Duplicate events in metrics service result in inconsistent count

rushirajnenuji commented 3 years ago

After the reports on the metrics displayed for the user interface for ESS DIVE MN and for ADC MN, we investigated the numbers at different stages of the metrics pipeline. Here's the link to those attached reports for 2020 and 2021 (YTD) for ADC and ESS DIVE .

Based on the stats in the above report, it seemed that there were way more events in the ES than reported by the MN (almost twice and in some cases 3 times in magnitude) - causing duplicate entries for the same event in the ES index. Because of a log aggregation bug, we had to reprocess certain events and that looks like the reason for these duplicate entries.

To verify that we have duplicates in our ES index, I wrote up a script selecting a random month (from the above spreadsheet where we suspected the events were duplicated - May 2020) for the ESS DIVE node - and queried for the frequency of entryId associated with these events. The results can be found here - these counts are sorted in descending order. So, from 2020-05-01 to 2020-06-01 (for ESS DIVE) we found that each event was indexed in our system at least 3 times. Ideally, we would want the entryId count to be 1 for each event recorded in the ES. Similar patterns can be seen across other member nodes at different times.

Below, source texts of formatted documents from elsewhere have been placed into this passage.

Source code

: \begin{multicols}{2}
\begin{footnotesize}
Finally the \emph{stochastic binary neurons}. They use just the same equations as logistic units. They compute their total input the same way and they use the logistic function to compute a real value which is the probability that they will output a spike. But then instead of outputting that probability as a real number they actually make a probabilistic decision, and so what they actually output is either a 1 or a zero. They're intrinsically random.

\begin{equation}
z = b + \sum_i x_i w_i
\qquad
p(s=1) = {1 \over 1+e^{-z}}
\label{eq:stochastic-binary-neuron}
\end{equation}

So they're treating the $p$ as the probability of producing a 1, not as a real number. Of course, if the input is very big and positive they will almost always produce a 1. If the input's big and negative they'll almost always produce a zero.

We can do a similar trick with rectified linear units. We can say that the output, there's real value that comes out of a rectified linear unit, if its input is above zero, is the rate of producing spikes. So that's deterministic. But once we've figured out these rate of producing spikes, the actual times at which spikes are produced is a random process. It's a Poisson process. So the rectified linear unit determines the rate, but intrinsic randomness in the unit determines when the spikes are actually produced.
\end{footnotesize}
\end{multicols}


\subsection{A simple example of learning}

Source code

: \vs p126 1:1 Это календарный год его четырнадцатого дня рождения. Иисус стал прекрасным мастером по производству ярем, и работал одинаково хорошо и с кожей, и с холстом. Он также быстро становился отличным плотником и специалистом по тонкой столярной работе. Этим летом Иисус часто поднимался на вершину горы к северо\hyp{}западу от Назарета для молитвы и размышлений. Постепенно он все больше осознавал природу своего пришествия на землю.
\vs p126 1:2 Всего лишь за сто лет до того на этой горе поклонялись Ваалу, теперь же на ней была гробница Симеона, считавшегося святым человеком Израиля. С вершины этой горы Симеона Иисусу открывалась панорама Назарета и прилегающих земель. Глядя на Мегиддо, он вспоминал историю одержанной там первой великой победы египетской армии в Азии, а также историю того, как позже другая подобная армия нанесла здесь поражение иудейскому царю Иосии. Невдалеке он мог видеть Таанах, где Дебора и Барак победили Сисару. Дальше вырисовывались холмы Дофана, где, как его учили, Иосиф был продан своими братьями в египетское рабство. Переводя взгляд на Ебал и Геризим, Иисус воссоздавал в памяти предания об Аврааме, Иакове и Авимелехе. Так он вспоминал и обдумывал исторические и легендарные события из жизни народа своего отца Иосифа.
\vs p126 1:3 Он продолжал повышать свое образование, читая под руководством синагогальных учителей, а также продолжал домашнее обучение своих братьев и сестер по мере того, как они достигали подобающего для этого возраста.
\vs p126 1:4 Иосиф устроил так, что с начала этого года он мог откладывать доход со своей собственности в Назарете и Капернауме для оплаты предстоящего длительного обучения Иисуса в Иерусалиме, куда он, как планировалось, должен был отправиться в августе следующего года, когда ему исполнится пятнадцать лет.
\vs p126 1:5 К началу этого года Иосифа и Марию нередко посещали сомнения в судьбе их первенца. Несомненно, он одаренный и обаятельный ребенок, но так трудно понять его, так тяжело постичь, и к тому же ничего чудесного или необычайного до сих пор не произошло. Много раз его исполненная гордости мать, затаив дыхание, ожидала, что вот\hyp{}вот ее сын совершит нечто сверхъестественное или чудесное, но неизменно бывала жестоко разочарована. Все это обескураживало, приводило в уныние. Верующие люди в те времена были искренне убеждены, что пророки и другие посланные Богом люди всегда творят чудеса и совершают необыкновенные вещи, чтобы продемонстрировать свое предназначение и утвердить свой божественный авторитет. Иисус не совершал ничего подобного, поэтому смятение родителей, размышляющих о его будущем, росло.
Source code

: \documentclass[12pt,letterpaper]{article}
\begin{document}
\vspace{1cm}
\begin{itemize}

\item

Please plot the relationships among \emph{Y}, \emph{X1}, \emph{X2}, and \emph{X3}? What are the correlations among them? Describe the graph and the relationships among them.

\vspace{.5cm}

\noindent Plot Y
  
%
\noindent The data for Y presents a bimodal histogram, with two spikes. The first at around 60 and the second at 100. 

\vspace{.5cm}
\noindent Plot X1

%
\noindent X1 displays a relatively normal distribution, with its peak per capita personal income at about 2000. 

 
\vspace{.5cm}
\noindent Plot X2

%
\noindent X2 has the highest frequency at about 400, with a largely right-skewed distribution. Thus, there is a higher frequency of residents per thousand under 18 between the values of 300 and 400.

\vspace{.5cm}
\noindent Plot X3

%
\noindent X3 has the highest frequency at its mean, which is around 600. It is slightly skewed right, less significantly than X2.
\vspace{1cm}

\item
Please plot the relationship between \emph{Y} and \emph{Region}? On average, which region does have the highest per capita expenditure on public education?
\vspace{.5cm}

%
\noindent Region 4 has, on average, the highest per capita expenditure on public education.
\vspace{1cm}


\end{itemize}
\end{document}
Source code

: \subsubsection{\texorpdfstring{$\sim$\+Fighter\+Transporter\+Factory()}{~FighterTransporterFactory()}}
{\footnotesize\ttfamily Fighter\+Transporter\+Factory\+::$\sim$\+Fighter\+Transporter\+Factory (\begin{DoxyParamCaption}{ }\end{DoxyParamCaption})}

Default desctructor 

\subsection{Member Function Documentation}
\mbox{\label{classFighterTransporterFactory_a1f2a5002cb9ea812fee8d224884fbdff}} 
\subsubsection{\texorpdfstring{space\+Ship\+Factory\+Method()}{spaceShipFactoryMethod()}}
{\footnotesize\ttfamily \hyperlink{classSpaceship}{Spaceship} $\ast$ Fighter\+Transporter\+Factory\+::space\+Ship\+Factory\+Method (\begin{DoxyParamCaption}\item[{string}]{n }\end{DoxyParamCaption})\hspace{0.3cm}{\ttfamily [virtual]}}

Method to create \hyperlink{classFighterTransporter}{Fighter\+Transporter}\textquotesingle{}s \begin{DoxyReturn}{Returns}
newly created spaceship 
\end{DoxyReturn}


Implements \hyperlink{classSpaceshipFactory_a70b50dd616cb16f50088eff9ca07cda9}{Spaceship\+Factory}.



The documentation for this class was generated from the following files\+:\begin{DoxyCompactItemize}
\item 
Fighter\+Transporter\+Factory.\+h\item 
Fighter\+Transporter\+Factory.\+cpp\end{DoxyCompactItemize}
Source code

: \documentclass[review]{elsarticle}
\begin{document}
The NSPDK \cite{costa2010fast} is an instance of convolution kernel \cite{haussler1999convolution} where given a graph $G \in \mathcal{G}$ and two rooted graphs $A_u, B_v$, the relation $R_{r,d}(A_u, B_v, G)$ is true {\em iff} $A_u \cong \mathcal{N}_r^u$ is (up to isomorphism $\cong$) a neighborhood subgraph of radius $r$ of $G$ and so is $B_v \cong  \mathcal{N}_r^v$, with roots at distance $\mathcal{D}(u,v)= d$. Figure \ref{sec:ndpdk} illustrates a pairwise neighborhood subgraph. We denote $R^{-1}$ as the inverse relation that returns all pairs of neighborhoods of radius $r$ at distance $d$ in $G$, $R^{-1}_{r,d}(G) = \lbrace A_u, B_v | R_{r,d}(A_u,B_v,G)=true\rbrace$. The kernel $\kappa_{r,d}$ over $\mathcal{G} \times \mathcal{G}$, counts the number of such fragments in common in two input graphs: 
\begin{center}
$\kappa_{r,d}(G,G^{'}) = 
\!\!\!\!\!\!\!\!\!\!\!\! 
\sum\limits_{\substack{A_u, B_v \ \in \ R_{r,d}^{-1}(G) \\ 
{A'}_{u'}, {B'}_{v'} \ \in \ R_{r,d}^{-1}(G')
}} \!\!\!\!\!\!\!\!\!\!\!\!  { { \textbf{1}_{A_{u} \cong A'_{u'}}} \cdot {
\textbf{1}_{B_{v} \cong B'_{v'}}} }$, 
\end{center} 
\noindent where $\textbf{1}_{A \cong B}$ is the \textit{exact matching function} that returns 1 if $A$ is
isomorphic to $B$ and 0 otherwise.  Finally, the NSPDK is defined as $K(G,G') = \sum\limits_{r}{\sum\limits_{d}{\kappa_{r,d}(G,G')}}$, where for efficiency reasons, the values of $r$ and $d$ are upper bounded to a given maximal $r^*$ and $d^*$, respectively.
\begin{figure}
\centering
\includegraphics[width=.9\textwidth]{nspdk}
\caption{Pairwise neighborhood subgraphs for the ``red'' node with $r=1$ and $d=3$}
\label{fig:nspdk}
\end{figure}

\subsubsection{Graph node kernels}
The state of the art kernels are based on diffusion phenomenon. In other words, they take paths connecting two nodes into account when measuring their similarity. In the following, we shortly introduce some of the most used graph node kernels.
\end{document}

Based on the gist above, I queried a random entryId - 669246 and tried to look up the documents in the ES index, we found that this entryId is just unique across a single MN and not unique across all DataONE MNs - meaning other MNs also had the same entryId generated by their log aggregation service for a different DataONE object. So in order to remove the duplicates from getting reported by the metrics service, we would want a combination of nodeId and entryId.

In order to fix this, we added a new field in the ES index - eventId (keyword ES datatype - this allows us to perform advance aggregations) which follows this pattern {nodeId}:{entryId} (e.g. urn:node:ESS_DIVE:669246) and updated the Logstash config which addresses the issue for new incoming events. In order to address this for the already existing events, we ran a script that goes through the entire index and assigns eventId to all the existing events. This is still in progress and so far we have processed (at the time of filing this ticket) 102.1M events out of a total of 187.2 M events and at the current speed it would take ~12 more hours for the script to go through the remaining events.

Once, we have the eventId assigned, we can use it to filter out duplicating events from getting calculated. For this, we'll be adding to our current ES aggregation query an additional cardinality aggregation filter to only get the unique events based on the value {nodeId}:{entryId}. This change would be in the queries made by metric service to ES and also in the methods that handle the response returned by the ES. This impacts all the types of queries supported by the DataONE metrics service - Dataset landing page, portal metrics, repository metrics, etc. This is currently a work in progress - estimate: 1 day for code changes, 1-2 days for testing before we draft a release.

mbjones commented 3 years ago

Thanks for the great summary, @rushirajnenuji

The solution proposed seems like a good way to know we have a unique primary key for each record. But it also leaves a lot of extraneous duplicate records in ES. In addition to the filter on the unique {nodeId}:{entryId} combos, can you also delete the duplicated entries to just create a smaller dataset? Given the number of triplicated records, might this help our speed a lot too?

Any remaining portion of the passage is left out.